The two bondholders, who invested in 2007 hundreds of thousands of euros in bonds of Banka Celje, which later merged with Abanka, filed the lawsuit last year.
They claimed that the bank had failed to properly inform them about risks involved with investing in junior bonds and requested they be repaid.
The court told Delo that it had ruled in favour of the plaintiffs in June. According to unofficial information, the court annulled the investment contract, which means that Abanka has to repay the plaintiffs' principal plus interest if the ruling becomes final.
This is the first ruling following the erasure of junior bondholders following the bank bailout in late 2013. Most lawsuits in what is more than 500 cases related to the bail-in have been put on hold due to the expected bill governing legal recourse for the erased bondholders.

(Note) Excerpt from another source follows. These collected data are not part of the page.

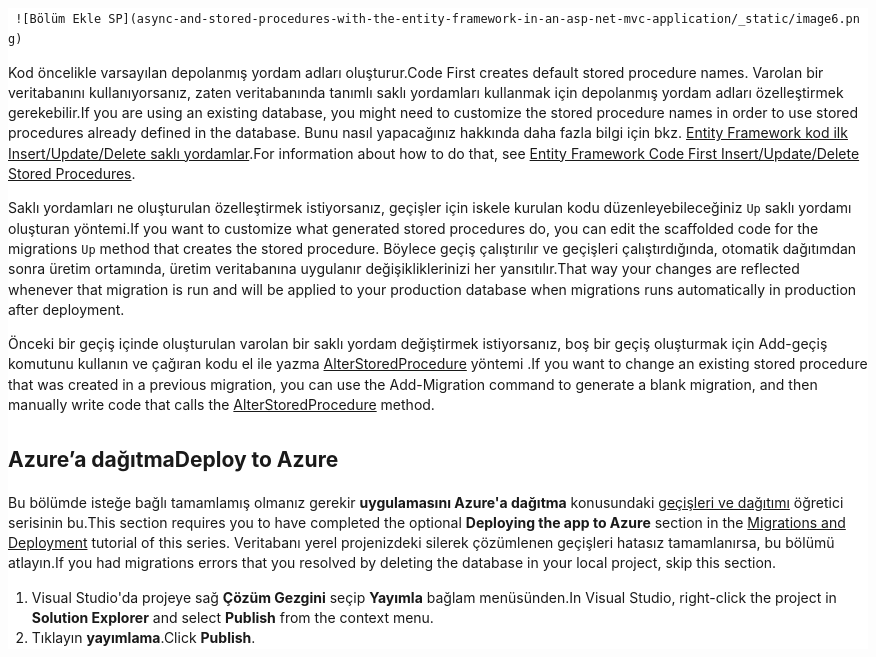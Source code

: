      ![Bölüm Ekle SP](async-and-stored-procedures-with-the-entity-framework-in-an-asp-net-mvc-application/_static/image6.png)

<span data-ttu-id="f5b8a-171">Kod öncelikle varsayılan depolanmış yordam adları oluşturur.</span><span class="sxs-lookup"><span data-stu-id="f5b8a-171">Code First creates default stored procedure names.</span></span> <span data-ttu-id="f5b8a-172">Varolan bir veritabanını kullanıyorsanız, zaten veritabanında tanımlı saklı yordamları kullanmak için depolanmış yordam adları özelleştirmek gerekebilir.</span><span class="sxs-lookup"><span data-stu-id="f5b8a-172">If you are using an existing database, you might need to customize the stored procedure names in order to use stored procedures already defined in the database.</span></span> <span data-ttu-id="f5b8a-173">Bunu nasıl yapacağınız hakkında daha fazla bilgi için bkz. [Entity Framework kod ilk Insert/Update/Delete saklı yordamlar](https://msdn.microsoft.com/data/dn468673).</span><span class="sxs-lookup"><span data-stu-id="f5b8a-173">For information about how to do that, see [Entity Framework Code First Insert/Update/Delete Stored Procedures](https://msdn.microsoft.com/data/dn468673).</span></span>

<span data-ttu-id="f5b8a-174">Saklı yordamları ne oluşturulan özelleştirmek istiyorsanız, geçişler için iskele kurulan kodu düzenleyebileceğiniz `Up` saklı yordamı oluşturan yöntemi.</span><span class="sxs-lookup"><span data-stu-id="f5b8a-174">If you want to customize what generated stored procedures do, you can edit the scaffolded code for the migrations `Up` method that creates the stored procedure.</span></span> <span data-ttu-id="f5b8a-175">Böylece geçiş çalıştırılır ve geçişleri çalıştırdığında, otomatik dağıtımdan sonra üretim ortamında, üretim veritabanına uygulanır değişikliklerinizi her yansıtılır.</span><span class="sxs-lookup"><span data-stu-id="f5b8a-175">That way your changes are reflected whenever that migration is run and will be applied to your production database when migrations runs automatically in production after deployment.</span></span>

<span data-ttu-id="f5b8a-176">Önceki bir geçiş içinde oluşturulan varolan bir saklı yordam değiştirmek istiyorsanız, boş bir geçiş oluşturmak için Add-geçiş komutunu kullanın ve çağıran kodu el ile yazma [AlterStoredProcedure](https://msdn.microsoft.com/library/system.data.entity.migrations.dbmigration.alterstoredprocedure.aspx) yöntemi .</span><span class="sxs-lookup"><span data-stu-id="f5b8a-176">If you want to change an existing stored procedure that was created in a previous migration, you can use the Add-Migration command to generate a blank migration, and then manually write code that calls the [AlterStoredProcedure](https://msdn.microsoft.com/library/system.data.entity.migrations.dbmigration.alterstoredprocedure.aspx) method.</span></span>

## <a name="deploy-to-azure"></a><span data-ttu-id="f5b8a-177">Azure’a dağıtma</span><span class="sxs-lookup"><span data-stu-id="f5b8a-177">Deploy to Azure</span></span>

<span data-ttu-id="f5b8a-178">Bu bölümde isteğe bağlı tamamlamış olmanız gerekir **uygulamasını Azure'a dağıtma** konusundaki [geçişleri ve dağıtımı](migrations-and-deployment-with-the-entity-framework-in-an-asp-net-mvc-application.md) öğretici serisinin bu.</span><span class="sxs-lookup"><span data-stu-id="f5b8a-178">This section requires you to have completed the optional **Deploying the app to Azure** section in the [Migrations and Deployment](migrations-and-deployment-with-the-entity-framework-in-an-asp-net-mvc-application.md) tutorial of this series.</span></span> <span data-ttu-id="f5b8a-179">Veritabanı yerel projenizdeki silerek çözümlenen geçişleri hatasız tamamlanırsa, bu bölümü atlayın.</span><span class="sxs-lookup"><span data-stu-id="f5b8a-179">If you had migrations errors that you resolved by deleting the database in your local project, skip this section.</span></span>

1. <span data-ttu-id="f5b8a-180">Visual Studio'da projeye sağ **Çözüm Gezgini** seçip **Yayımla** bağlam menüsünden.</span><span class="sxs-lookup"><span data-stu-id="f5b8a-180">In Visual Studio, right-click the project in **Solution Explorer** and select **Publish** from the context menu.</span></span>
2. <span data-ttu-id="f5b8a-181">Tıklayın **yayımlama**.</span><span class="sxs-lookup"><span data-stu-id="f5b8a-181">Click **Publish**.</span></span>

It is unclear when the bill will be passed.
The Association of Small Shareholders welcomed the ruling and expressed hope that other courts would follow the example. It urged the government and the National Assembly to immediately implement the decision of the Constitutional Court and pass a law on legal recourse for the erased bondholders.

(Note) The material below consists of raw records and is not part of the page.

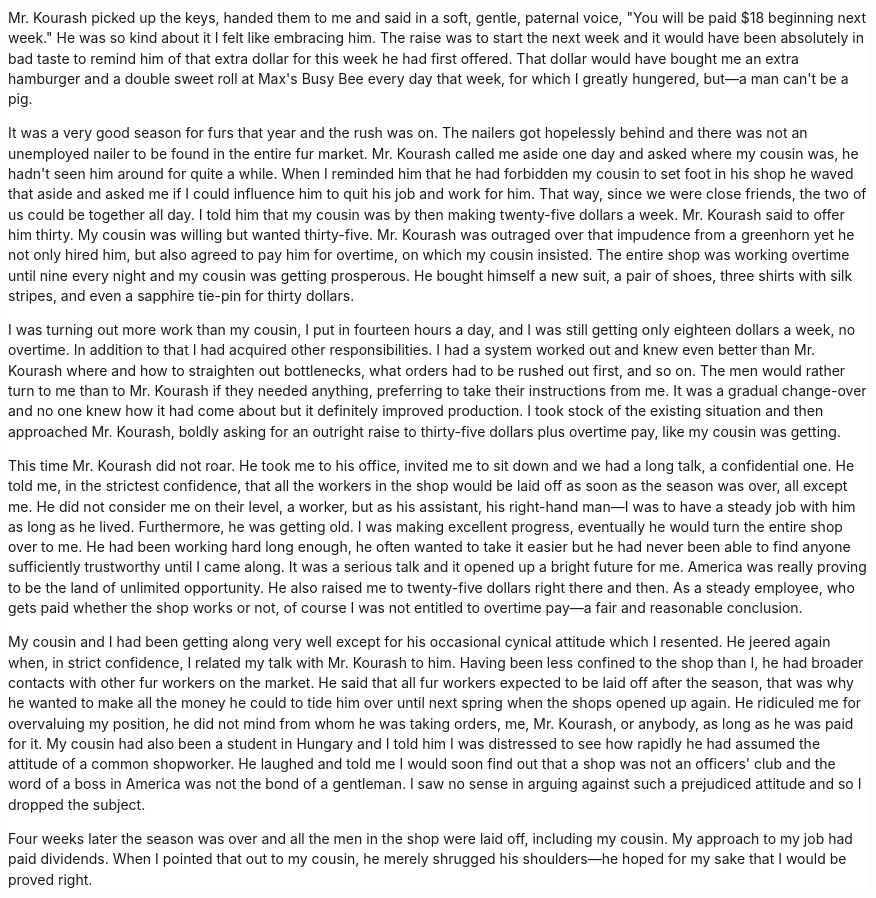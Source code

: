 Mr. Kourash picked up the keys, handed them to me and said in a soft, gentle, paternal voice, "You will be paid $18 beginning next week." He was so kind about it I felt like embracing him. The raise was to start the next week and it would have been absolutely in bad taste to remind him of that extra dollar for this week he had first offered. That dollar would have bought me an extra hamburger and a double sweet roll at Max's Busy Bee every day that week, for which I greatly hungered, but—a man can't be a pig.

It was a very good season for furs that year and the rush was on. The nailers got hopelessly behind and there was not an unemployed nailer to be found in the entire fur market. Mr. Kourash called me aside one day and asked where my cousin was, he hadn't seen him around for quite a while. When I reminded him that he had forbidden my cousin to set foot in his shop he waved that aside and asked me if I could influence him to quit his job and work for him. That way, since we were close friends, the two of us could be together all day. I told him that my cousin was by then making twenty-five dollars a week. Mr. Kourash said to offer him thirty. My cousin was willing but wanted thirty-five. Mr. Kourash was outraged over that impudence from a greenhorn yet he not only hired him, but also agreed to pay him for overtime, on which my cousin insisted. The entire shop was working overtime until nine every night and my cousin was getting prosperous. He bought himself a new suit, a pair of shoes, three shirts with silk stripes, and even a sapphire tie-pin for thirty dollars.

I was turning out more work than my cousin, I put in fourteen hours a day, and I was still getting only eighteen dollars a week, no overtime. In addition to that I had acquired other responsibilities. I had a system worked out and knew even better than Mr. Kourash where and how to straighten out bottlenecks, what orders had to be rushed out first, and so on. The men would rather turn to me than to Mr. Kourash if they needed anything, preferring to take their instructions from me. It was a gradual change-over and no one knew how it had come about but it definitely improved production. I took stock of the existing situation and then approached Mr. Kourash, boldly asking for an outright raise to thirty-five dollars plus overtime pay, like my cousin was getting.

This time Mr. Kourash did not roar. He took me to his office, invited me to sit down and we had a long talk, a confidential one. He told me, in the strictest confidence, that all the workers in the shop would be laid off as soon as the season was over, all except me. He did not consider me on their level, a worker, but as his assistant, his right-hand man—I was to have a steady job with him as long as he lived. Furthermore, he was getting old. I was making excellent progress, eventually he would turn the entire shop over to me. He had been working hard long enough, he often wanted to take it easier but he had never been able to find anyone sufficiently trustworthy until I came along. It was a serious talk and it opened up a bright future for me. America was really proving to be the land of unlimited opportunity. He also raised me to twenty-five dollars right there and then. As a steady employee, who gets paid whether the shop works or not, of course I was not entitled to overtime pay—a fair and reasonable conclusion.

My cousin and I had been getting along very well except for his occasional cynical attitude which I resented. He jeered again when, in strict confidence, I related my talk with Mr. Kourash to him. Having been less confined to the shop than I, he had broader contacts with other fur workers on the market. He said that all fur workers expected to be laid off after the season, that was why he wanted to make all the money he could to tide him over until next spring when the shops opened up again. He ridiculed me for overvaluing my position, he did not mind from whom he was taking orders, me, Mr. Kourash, or anybody, as long as he was paid for it. My cousin had also been a student in Hungary and I told him I was distressed to see how rapidly he had assumed the attitude of a common shopworker. He laughed and told me I would soon find out that a shop was not an officers' club and the word of a boss in America was not the bond of a gentleman. I saw no sense in arguing against such a prejudiced attitude and so I dropped the subject.

Four weeks later the season was over and all the men in the shop were laid off, including my cousin. My approach to my job had paid dividends. When I pointed that out to my cousin, he merely shrugged his shoulders—he hoped for my sake that I would be proved right.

The association also called on the central bank to hand over all documents related to the bail-in and to stop preventing the Court of Audit from reviewing its operations.
The nominal value of the qualified liabilities wiped out as a result of the bail-in is EUR 963.2m, of which EUR 381.7m were shares, EUR 166.1m were hybrid instruments and EUR 415.5 were other junior liabilities.
In Abanka and Banka Celje, the two banks that merged into Abanka in 2015, a total of nearly 1,750 shareholders and 225 junior bondholders were wiped out as part of the bail-in.